İşyerine ilişkin tahliye davalarında, ihtiyaçlının kirada olması halinde, ihtiyacın samimi kabul edilebilmesi için ihtiyaçlının ya tahliye tehdidi altında bulunması ya da kiralananın yapılacak iş için daha üstün nitelikte, hiç olmazsa çalışılan yerle eşdeğer vasıfta bulunması gerekir. Eşdeğerlilik halinde mülkiyet hakkının üstünlüğü nazara alınarak aynı işin kiralananda yapılmasında ihtiyaçlının tercihi esas alınır. Tehdit ve üstünlük koşullarından birinin varlığı, ihtiyacın kabulü için yeterlidir. İkisinin bir arada bulunması gerekmez.

Tahliye tehdidinin varlığı ileri sürülmemişse, mahkemece bu cihet resen araştırılamaz. Çünkü mahkemenin, ileri sürülmeyen bir husus hakkında inceleme yapması mümkün değildir. Ancak açıkca kiralanının üstün vasıfta olduğu belirtilmese dahi ihtiyaç iddiasının içinde bu isteğin varlığını kabul etmek gerekir. Üstünlük vasfı uzman bilirkişi aracılığıyla, halen ihtiyaçlının çalıştığı yer ve kiralananda keşif yapılarak, ya pılacak iş yönünden her iki işyerinin kıyaslaması suretiyle saptanır.
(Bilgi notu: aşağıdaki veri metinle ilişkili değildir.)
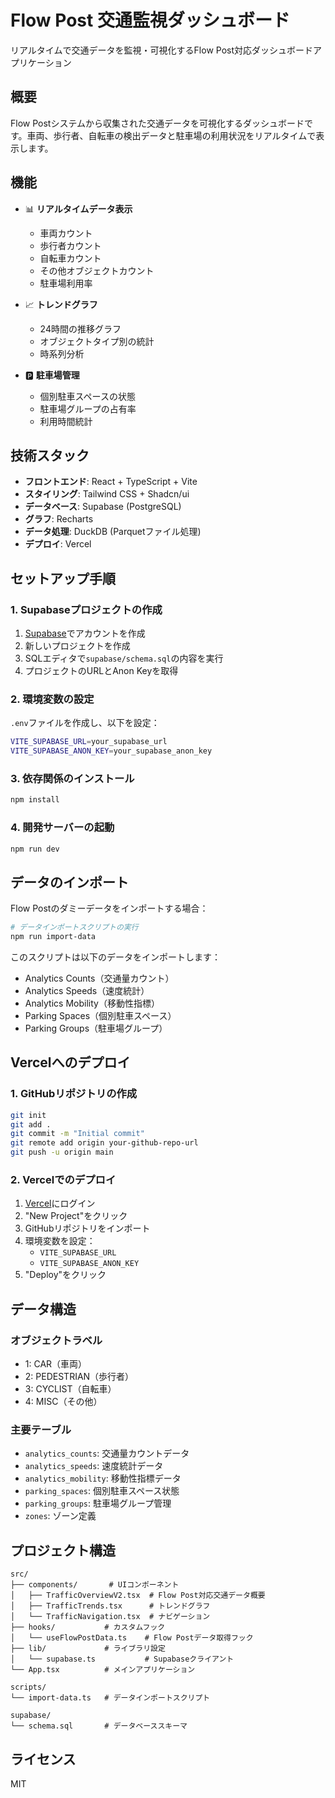 # Flow Post 交通監視ダッシュボード

リアルタイムで交通データを監視・可視化するFlow Post対応ダッシュボードアプリケーション

## 概要

Flow Postシステムから収集された交通データを可視化するダッシュボードです。車両、歩行者、自転車の検出データと駐車場の利用状況をリアルタイムで表示します。

## 機能

- 📊 **リアルタイムデータ表示**
  - 車両カウント
  - 歩行者カウント
  - 自転車カウント
  - その他オブジェクトカウント
  - 駐車場利用率

- 📈 **トレンドグラフ**
  - 24時間の推移グラフ
  - オブジェクトタイプ別の統計
  - 時系列分析

- 🅿️ **駐車場管理**
  - 個別駐車スペースの状態
  - 駐車場グループの占有率
  - 利用時間統計

## 技術スタック

- **フロントエンド**: React + TypeScript + Vite
- **スタイリング**: Tailwind CSS + Shadcn/ui
- **データベース**: Supabase (PostgreSQL)
- **グラフ**: Recharts
- **データ処理**: DuckDB (Parquetファイル処理)
- **デプロイ**: Vercel

## セットアップ手順

### 1. Supabaseプロジェクトの作成

1. [Supabase](https://supabase.com)でアカウントを作成
2. 新しいプロジェクトを作成
3. SQLエディタで`supabase/schema.sql`の内容を実行
4. プロジェクトのURLとAnon Keyを取得

### 2. 環境変数の設定

`.env`ファイルを作成し、以下を設定：

```bash
VITE_SUPABASE_URL=your_supabase_url
VITE_SUPABASE_ANON_KEY=your_supabase_anon_key
```

### 3. 依存関係のインストール

```bash
npm install
```

### 4. 開発サーバーの起動

```bash
npm run dev
```

## データのインポート

Flow Postのダミーデータをインポートする場合：

```bash
# データインポートスクリプトの実行
npm run import-data
```

このスクリプトは以下のデータをインポートします：
- Analytics Counts（交通量カウント）
- Analytics Speeds（速度統計）
- Analytics Mobility（移動性指標）
- Parking Spaces（個別駐車スペース）
- Parking Groups（駐車場グループ）

## Vercelへのデプロイ

### 1. GitHubリポジトリの作成

```bash
git init
git add .
git commit -m "Initial commit"
git remote add origin your-github-repo-url
git push -u origin main
```

### 2. Vercelでのデプロイ

1. [Vercel](https://vercel.com)にログイン
2. "New Project"をクリック
3. GitHubリポジトリをインポート
4. 環境変数を設定：
   - `VITE_SUPABASE_URL`
   - `VITE_SUPABASE_ANON_KEY`
5. "Deploy"をクリック

## データ構造

### オブジェクトラベル
- 1: CAR（車両）
- 2: PEDESTRIAN（歩行者）
- 3: CYCLIST（自転車）
- 4: MISC（その他）

### 主要テーブル
- `analytics_counts`: 交通量カウントデータ
- `analytics_speeds`: 速度統計データ
- `analytics_mobility`: 移動性指標データ
- `parking_spaces`: 個別駐車スペース状態
- `parking_groups`: 駐車場グループ管理
- `zones`: ゾーン定義

## プロジェクト構造

```
src/
├── components/       # UIコンポーネント
│   ├── TrafficOverviewV2.tsx  # Flow Post対応交通データ概要
│   ├── TrafficTrends.tsx      # トレンドグラフ
│   └── TrafficNavigation.tsx  # ナビゲーション
├── hooks/           # カスタムフック
│   └── useFlowPostData.ts    # Flow Postデータ取得フック
├── lib/             # ライブラリ設定
│   └── supabase.ts           # Supabaseクライアント
└── App.tsx          # メインアプリケーション

scripts/
└── import-data.ts   # データインポートスクリプト

supabase/
└── schema.sql       # データベーススキーマ
```

## ライセンス

MIT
Olayımızda, davacı vekilinin dava dilekçesinde sözünü ettiği, tahliye tehdidinin varlığı davacı tarafça ispat edilememiştir. Bu durumda mahkemece, yapılacak iş yukarıdaki esaslar doğrultusunda, kirada iş yapan davacının çalıştırdığı işyeri ile yeni iktisap edilen kiralananın, uzman bilirkişiler aracılığıyla mukayesesinin yaptırılması, üstünlük ya da eşdeğerlik vasfının belirlenmesi gerekir. Bu hususlar üzerinde durulmadan eksik incelemeyle yazılı şekilde hüküm tesisi hatalı olmuştur. Hüküm bu nedenle bozulmalıdır.

SONUÇ : Yukarıda açıklanan nedenlerle temyiz itirazlarının kabulü ile HUMK.'nun 428. maddesi uyarınca hükmün BOZULMASINA ve istek halinde peşin alınan temyiz harcının temyiz edene iadesine 13.1.2003 tarihinde oybirliğiyle karar verildi.